The second estimate of Q2 2015 Gross Domestic Product (GDP) indicated that the UK economy grew by 0.7%, unrevised from the preliminary estimate. This marked the tenth successive quarter of output growth, with all major industry groups contributing positively. Following this period of growth, the UK economy is now estimated to be 5.2% larger than in Q1 2008.

The largest contribution to quarter on same quarter a year earlier GDP growth came from private consumption, while the contributions of fixed investment and government consumption remained relatively stable. Net trade has made a small and erratic contribution to GDP growth during the recovery as a whole as a result of growth in both exports and imports.

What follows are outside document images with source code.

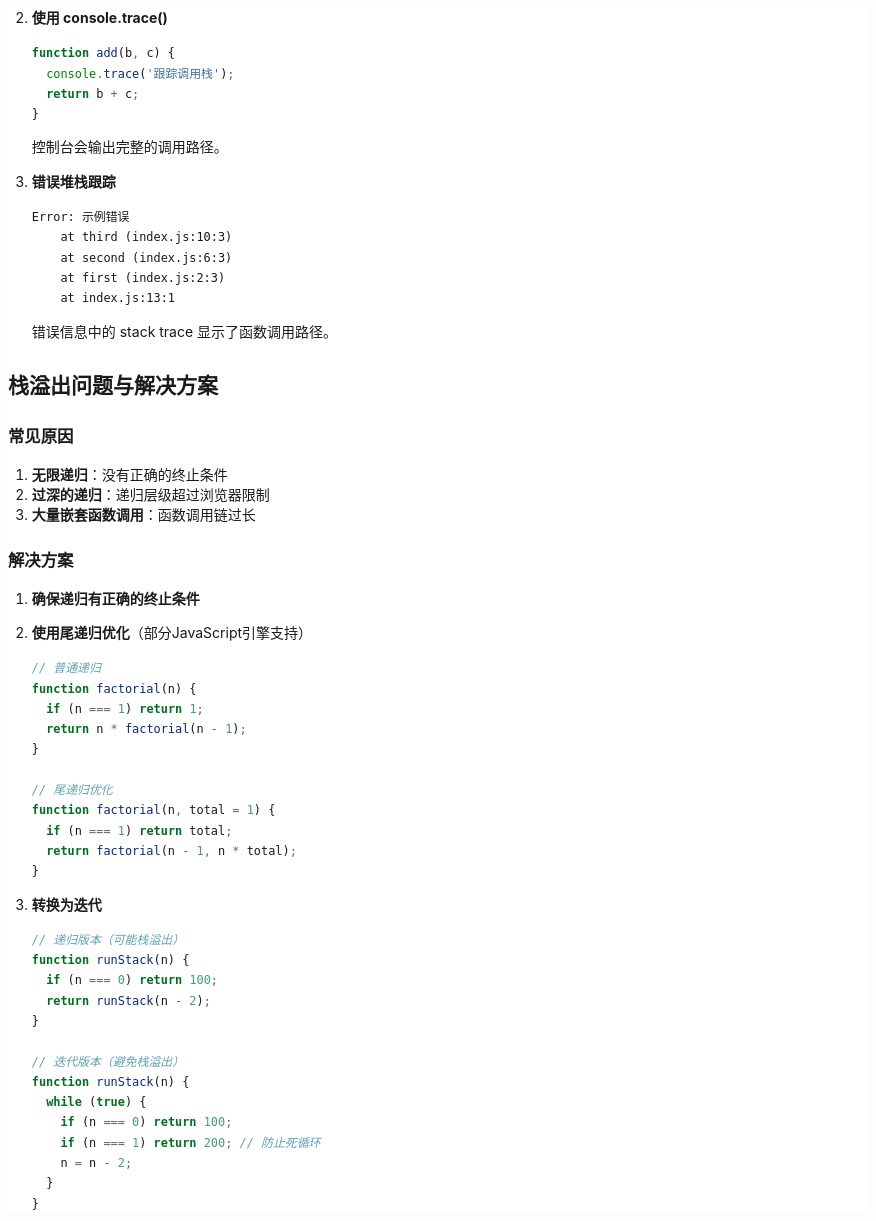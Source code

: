 2. **使用 console.trace()**
   ```javascript
   function add(b, c) {
     console.trace('跟踪调用栈');
     return b + c;
   }
   ```
   控制台会输出完整的调用路径。

3. **错误堆栈跟踪**
   ```
   Error: 示例错误
       at third (index.js:10:3)
       at second (index.js:6:3)
       at first (index.js:2:3)
       at index.js:13:1
   ```
   错误信息中的 stack trace 显示了函数调用路径。

## 栈溢出问题与解决方案

### 常见原因

1. **无限递归**：没有正确的终止条件
2. **过深的递归**：递归层级超过浏览器限制
3. **大量嵌套函数调用**：函数调用链过长

### 解决方案

1. **确保递归有正确的终止条件**

2. **使用尾递归优化**（部分JavaScript引擎支持）
   ```javascript
   // 普通递归
   function factorial(n) {
     if (n === 1) return 1;
     return n * factorial(n - 1);
   }
   
   // 尾递归优化
   function factorial(n, total = 1) {
     if (n === 1) return total;
     return factorial(n - 1, n * total);
   }
   ```

3. **转换为迭代**
   ```javascript
   // 递归版本（可能栈溢出）
   function runStack(n) {
     if (n === 0) return 100;
     return runStack(n - 2);
   }
   
   // 迭代版本（避免栈溢出）
   function runStack(n) {
     while (true) {
       if (n === 0) return 100;
       if (n === 1) return 200; // 防止死循环
       n = n - 2;
     }
   }
   ```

This Review finds that growth in goods exports, especially those in finished manufactures, have been as important to export growth as services exports. In addition, it highlights the recent divergence in export growth between EU and non-EU countries over recent years, and the important role of a small number of countries.

While GDP growth has been strong, Consumer Price Inflation (CPI) has fallen in recent quarters. Analysis in this Review indicates that this fall was mainly due to relatively import intensive goods, such as new cars and other household durable goods. Comparing CPI to the GDP deflator - which captures the weighted movement in the prices of the goods and services which are included in GDP – suggests that low capital goods inflation partly offset higher consumption inflation during 2010 and 2011. The result is that domestic inflation pressures may therefore have been lower than implied by the CPI until recently.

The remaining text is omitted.